All over the world, hundreds of millions of people have been tested for COVID-19, whether they like it or not, for the elementary reason that “an ounce of prevention is worth a pound of cure.” Indeed, this well-known aphorism is an understatement here, because there is no cure for COVID-19, only precautions, inhibitors, and treatments.
There are all sorts of similar precautions and preventions that most people automatically adhere to, like requesting an annual flu shot or yearly physical examination, or looking both ways before crossing the road.
As for virus and other disease prevention, our babies have been inoculated for decades against polio, tetanus, mumps, measles, chicken pox, diphtheria, and other contagious ailments without any public concern, let alone outrage.
In short, vaccines and the tests that often proceed them, including those which study whether candidates are allergic to the ingredients in the injection, are a time-tested public heath-safety measure preventing contagion and potential spread of deadly viruses.
But the rise of COVID-19, exacerbated by the profitable anti-vaxxer movement, which now includes the unproven belief that COVID-19 was developed in a laboratory in Wuhan under the authority of the Chinese Communist Party as part of a long-standing plot to take over the world, seems to have changed humanity’s acceptance of virus testing and vaccination, especially in less developed, less informed, and more superstitious countries like our own.
As if these concerns were not enough, many people, including government workers, seem more afraid of our main COVID-19 vaccine, the AstraZeneca inoculation jointly develop with prestigious Oxford university, than they are about COVID-19 itself. The most recent evidence released by the European Union’s drug regulator on Wednesday, April 7, is that there is a “possible link” between the AstraZeneca vaccine and a “very rare” blood clotting disorder – a few women under 60 among the 25 million people who have received the vaccine – but recommended that its use continue in adults, saying the benefits of the shot still outweigh any possible but unproven risks.

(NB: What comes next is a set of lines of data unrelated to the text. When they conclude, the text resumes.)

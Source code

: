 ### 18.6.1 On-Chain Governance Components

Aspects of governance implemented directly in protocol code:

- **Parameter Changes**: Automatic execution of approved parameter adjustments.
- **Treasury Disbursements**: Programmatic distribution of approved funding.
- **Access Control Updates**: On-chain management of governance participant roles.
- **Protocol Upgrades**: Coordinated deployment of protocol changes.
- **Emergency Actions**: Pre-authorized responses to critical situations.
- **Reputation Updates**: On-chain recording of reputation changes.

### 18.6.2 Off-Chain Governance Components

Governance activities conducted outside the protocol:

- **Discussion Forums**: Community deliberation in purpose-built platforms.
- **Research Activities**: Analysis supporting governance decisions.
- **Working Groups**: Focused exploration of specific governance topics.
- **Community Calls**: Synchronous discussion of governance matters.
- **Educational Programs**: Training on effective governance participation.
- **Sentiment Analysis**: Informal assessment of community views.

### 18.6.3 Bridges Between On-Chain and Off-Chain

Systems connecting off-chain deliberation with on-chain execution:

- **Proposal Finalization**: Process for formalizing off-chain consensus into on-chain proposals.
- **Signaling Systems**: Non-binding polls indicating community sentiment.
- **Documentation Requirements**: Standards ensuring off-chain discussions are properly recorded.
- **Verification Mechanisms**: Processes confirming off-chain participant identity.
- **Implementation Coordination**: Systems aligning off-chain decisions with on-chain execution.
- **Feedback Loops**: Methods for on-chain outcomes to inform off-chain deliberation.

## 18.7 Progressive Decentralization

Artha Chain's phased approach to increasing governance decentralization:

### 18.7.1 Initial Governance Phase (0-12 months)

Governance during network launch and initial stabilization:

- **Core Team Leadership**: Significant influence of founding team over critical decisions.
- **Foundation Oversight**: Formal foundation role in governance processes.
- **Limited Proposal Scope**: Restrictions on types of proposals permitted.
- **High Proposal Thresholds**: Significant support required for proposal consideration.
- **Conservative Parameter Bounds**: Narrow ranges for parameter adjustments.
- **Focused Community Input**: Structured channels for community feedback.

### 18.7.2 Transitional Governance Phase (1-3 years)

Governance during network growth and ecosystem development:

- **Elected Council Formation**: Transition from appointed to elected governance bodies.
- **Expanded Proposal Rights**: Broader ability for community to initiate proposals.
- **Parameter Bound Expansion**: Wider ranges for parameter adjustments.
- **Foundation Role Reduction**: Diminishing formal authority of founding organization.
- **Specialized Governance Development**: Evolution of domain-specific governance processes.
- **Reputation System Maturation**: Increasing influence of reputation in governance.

Such advice and similar previous advisories have fallen on deaf – and dumb – ears in our country: only about 12,000 people have accepted vaccination to date, a very low number given the number of injection sites across the land.
All this is relevant to the logical contradiction between getting tested and getting vaccinated, especially among government employees, as mandated by the Prime Minister, which is the real reason my head is spinning.
On the one hand, many, if not most, teachers and others working from home, are afraid to return to their government jobs because they have not been vaccinated. Yet many of these same workers refuse to be vaccinated because they fear its potential, but unproven, side effects. Egged on by their politically biased labour unions, most of these people also refuse to be tested on a bi-weekly basis on spurious constitutional “privacy” grounds. How could a simple and non-intrusive five-second saliva or nasal swab test twice a month, in lieu of a vaccination, possibly be seen as an attempt “to oppress public servants,” as one commentator opined?
Adding to this foolish talk, Public Sector Union President Elroy Boucher in a joint press conference with the St. Vincent and the Grenadines Teachers’ Union and the Police Welfare Association on Saturday, April 3, proclaimed, “We, as a union, will not advise any public servant to divulge your medical records or medical tests to any supervisor or head of department,” a preposterous assertion given that employees on extended sick leave are obliged to provide medical evidence of their illness to their superiors.
Moreover, all persons landing in SVG, whether Vincentians or not, are obliged to take a COVID-19 test and then “surrender their personal freedom” by accepting quarantine in a government approved facility.
Or is it that those employees currently working from home, mainly teachers, are simply trying to remain ensconced there, with the complicity of their union, while receiving their full salary and benefits until this virus dies off on its own, as it surely will, perhaps years from now, just in time for their retirement.
If true, this would solve the riddle and make my head stop spinning.